Cette année, je n'ai pas vu le tablier à fleur glisser dans le jardin, d'ailleurs, je n'ai pas non plus vu le jardin bien souvent, occupée que j'étais à soigner des chatons perdus.
Le potager écrasé par la chaleur d'un été de plomb a dépéri faute d'arrosage, ne livrant à notre convoitise qu'une ou deux minuscules tomates difformes, le plumbago du cap livré à lui-même a colonisé les iris mauves, la vigne non taillée n'a produit que des grains minuscules que nous avons pressés pour en faire des jus, le chiendent coriace a repoussé partout, et les épillets se sont adjugé les rares espaces épargnés par le chiendent... Le jardin a payé le prix des soins que nous donnions à d'autres.
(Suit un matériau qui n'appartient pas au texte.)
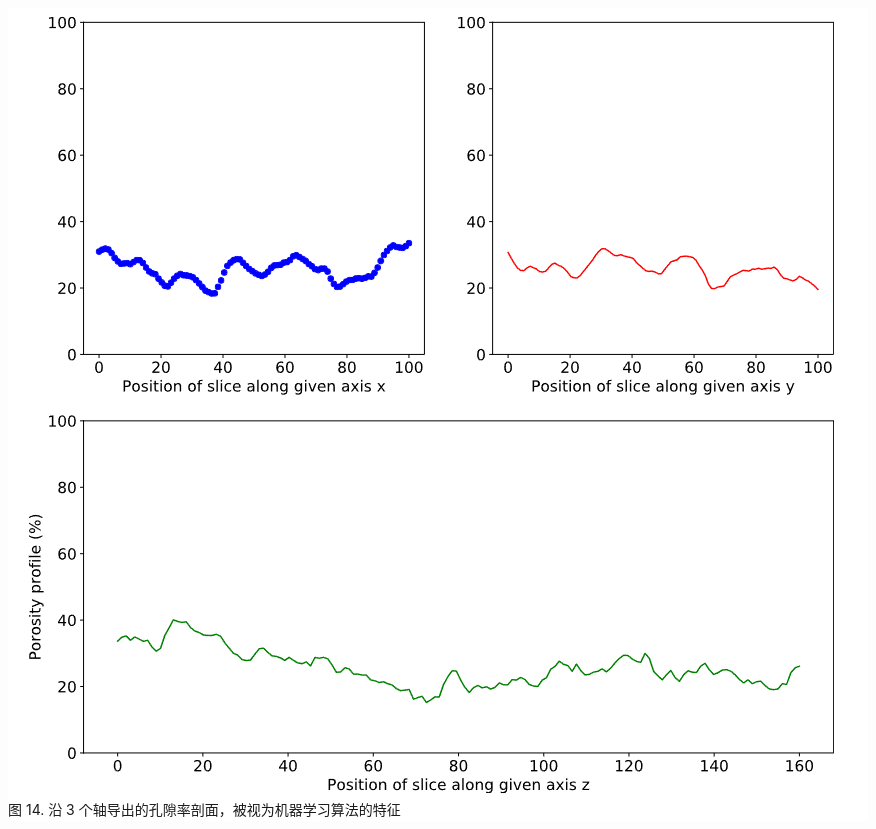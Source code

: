 ![1693977018668](image/Electrical,Diffusional,andHydraulicTortuosityAnisotropyQuantificationUsing3DCT-ScanImageData/1693977018668.png)图 14. 沿 3 个轴导出的孔隙率剖面，被视为机器学习算法的特征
La maison empoussiérée a frémi des miaulements de ces petites vies fragiles qu'on nous avait confiées et que nous nous sommes appliqués à sauver mon tendre époux et moi.

Tout au plus, une fois, alors que mon doudou portait une petite chose agonisante pour lui montrer au moins une fois que le monde était vaste et l'attendait, tandis qu'il chantait une berceuse pour le convaincre de lutter, ai-je cru apercevoir le sourire attendri de la vieille dame, penchée sur son épaule, et sa main voleter comme une caresse au-dessus du chaton blanc qui venait juste de cesser de respirer.

Est-ce cette caresse, ou le massage affolé que lui a prodigué mon mari qui ont rendu à ce tout petit l'envie de vivre. J'ai envie de croire qu'il fallait la conjonction des deux. Et ce jour-là, la vieille dame compatissante nous a gratifiée d'une vie.

(à suivre)

Rédigé par Fomahault

Publié dans #A suivre...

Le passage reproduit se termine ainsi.